It’s that time of year again. But if it seems easier than ever to finish off a box of Girl Scout cookies, it may not just be in your head. The lousy economy is taking a bite out of even the venerable Girl Scout cookie which has found itself downsized this year.
To offset the cost increases of cookie ingredients, Girl Scouts USA made the decision to shrink its cookie boxes, package fewer cookies into boxes of Thin Mints, Do-si-dos, and Tagalongs, and reduce the size of its Lemon Chalet Crèmes.
According to the organization, the cost of flour rose by 30 percent, assorted cooking oils by 40 percent, and cocoa by at least 20 percent. The company felt this was the best method of dealing with increasing raw material prices. Alternatively, Girl Scouts could have used cheaper ingredients, or raised cookie prices from their current price of $3.50 per box.
Even though some boxes contain fewer cookies, and some cookies lost some heft in the redesign, it is still a good idea to know the caloric content and serving size of your favorite cookie. There are currently two bakers that make the cookies, ABC and Little Brownie, but the calorie count is similar. Average serving size? 2.5 cookies.

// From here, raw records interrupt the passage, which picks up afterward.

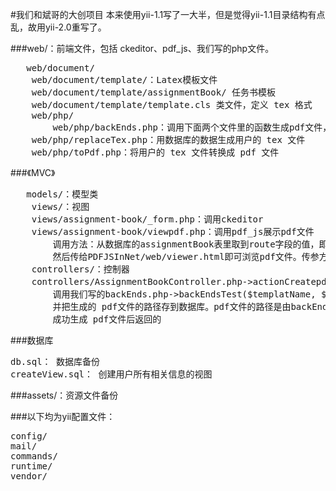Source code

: #我们和斌哥的大创项目
本来使用yii-1.1写了一大半，但是觉得yii-1.1目录结构有点乱，故用yii-2.0重写了。
 
###web/：前端文件，包括 ckeditor、pdf_js、我们写的php文件。
<pre>	web/document/
	web/document/template/：Latex模板文件
	web/document/template/assignmentBook/ 任务书模板
	web/document/template/template.cls 类文件，定义 tex 格式
	web/php/
        web/php/backEnds.php：调用下面两个文件里的函数生成pdf文件，并返回pdf文件的相对于web/的路径
	web/php/replaceTex.php：用数据库的数据生成用户的 tex 文件
	web/php/toPdf.php：将用户的 tex 文件转换成 pdf 文件</pre>
 
###《MVC》
<pre>	models/：模型类
	views/：视图
	views/assignment-book/_form.php：调用ckeditor
	views/assignment-book/viewpdf.php：调用pdf_js展示pdf文件
		调用方法：从数据库的assignmentBook表里取到route字段的值，即对应pdf文件的相对于web/的路径
		然后传给PDFJSInNet/web/viewer.html即可浏览pdf文件。传参方法：.../viewer.html?file=pdf路径
	controllers/：控制器
	controllers/AssignmentBookController.php->actionCreatepdf()：
		调用我们写的backEnds.php->backEndsTest($templatName, $studentID)生成 .tex文件和 pdf文件。
		并把生成的 pdf文件的路径存到数据库。pdf文件的路径是由backEndsTest($templatName, $studentID)
		成功生成 pdf文件后返回的</pre>
 
###数据库
<pre>db.sql： 数据库备份
createView.sql： 创建用户所有相关信息的视图</pre>
 
###assets/：资源文件备份

###以下均为yii配置文件：
<pre>config/
mail/
commands/
runtime/
vendor/</pre>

Average calories? 150. Calories per box of Thin Mints? 1120 calories.
Girl Scout Cookie History
•The earliest record of Girl Scouts selling cookies was of a 1917 service project by the Mistletoe Troop in Muskogee, Okla.
•In 1933, 44 Girl Scout cookies cost a mere 23 cents.
•The words “Girl Scout Cookies” first appeared on a box of cookies in 1935, for the Girl Scout Federation of Greater New York.
•Thin Mints, or Chocolate Mints as they were called then, officially made the scene in 1951, along with sandwich and shortbread cookies.
•Girl Scout cookies free of trans-fatty acids went on sale in 2007.